* EXCERPTED RECORDS *
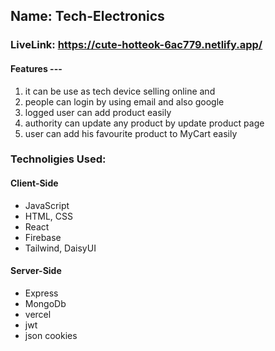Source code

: ## Name: Tech-Electronics

### LiveLink: https://cute-hotteok-6ac779.netlify.app/

#### Features ---
 1) it can be use as tech device selling online and 
 2) people can login by using email and also google
 3) logged user can add product easily
 4) authority can update any product by update product page
 5) user can add his favourite product to MyCart easily

### Technoligies Used:
#### Client-Side
<ul>
  <li>JavaScript</li>
  <li>HTML, CSS</li>
  <li>React</li>
  <li>Firebase</li>
  <li>Tailwind, DaisyUI</li>
</ul>

#### Server-Side
<ul>
  <li>Express</li>
  <li>MongoDb</li>
  <li>vercel</li>
  <li>jwt</li>
  <li>json cookies</li>
</ul>

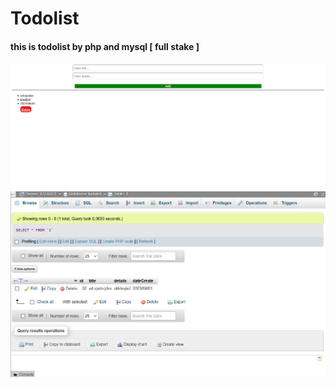 <h1>Todolist</h1>
<h4>this is todolist by php and mysql [ full stake ]</h4>

<img src="./Screenshot 2023-06-02 194555.jpg">
<img src="./Screenshot 2023-06-02 194657.jpg">
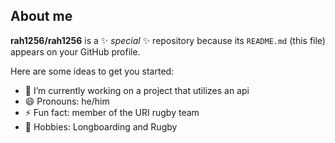 ## About me


**rah1256/rah1256** is a ✨ _special_ ✨ repository because its `README.md` (this file) appears on your GitHub profile.

Here are some ideas to get you started:

- 🔭 I’m currently working on a project that utilizes an api
- 😄 Pronouns: he/him
- ⚡ Fun fact: member of the URI rugby team
- 🏉 Hobbies: Longboarding and Rugby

* AIM OF THE TASK *
Output, exactly as written, only the lines from the beginning of the listing through the line containing "- ⚡ Fun fact: member of the URI rugby team", both included, and no pictures.

* THE ANSWER *
Source code

: ## Name: Tech-Electronics

### LiveLink: https://cute-hotteok-6ac779.netlify.app/

#### Features ---
 1) it can be use as tech device selling online and 
 2) people can login by using email and also google
 3) logged user can add product easily
 4) authority can update any product by update product page
 5) user can add his favourite product to MyCart easily

### Technoligies Used:
#### Client-Side
<ul>
  <li>JavaScript</li>
  <li>HTML, CSS</li>
  <li>React</li>
  <li>Firebase</li>
  <li>Tailwind, DaisyUI</li>
</ul>

#### Server-Side
<ul>
  <li>Express</li>
  <li>MongoDb</li>
  <li>vercel</li>
  <li>jwt</li>
  <li>json cookies</li>
</ul>

 <h1>Todolist</h1>
<h4>this is todolist by php and mysql [ full stake ]</h4>

<img src="./Screenshot 2023-06-02 194555.jpg">
<img src="./Screenshot 2023-06-02 194657.jpg">
 ## About me


**rah1256/rah1256** is a ✨ _special_ ✨ repository because its `README.md` (this file) appears on your GitHub profile.

Here are some ideas to get you started:

- 🔭 I’m currently working on a project that utilizes an api
- 😄 Pronouns: he/him
- ⚡ Fun fact: member of the URI rugby team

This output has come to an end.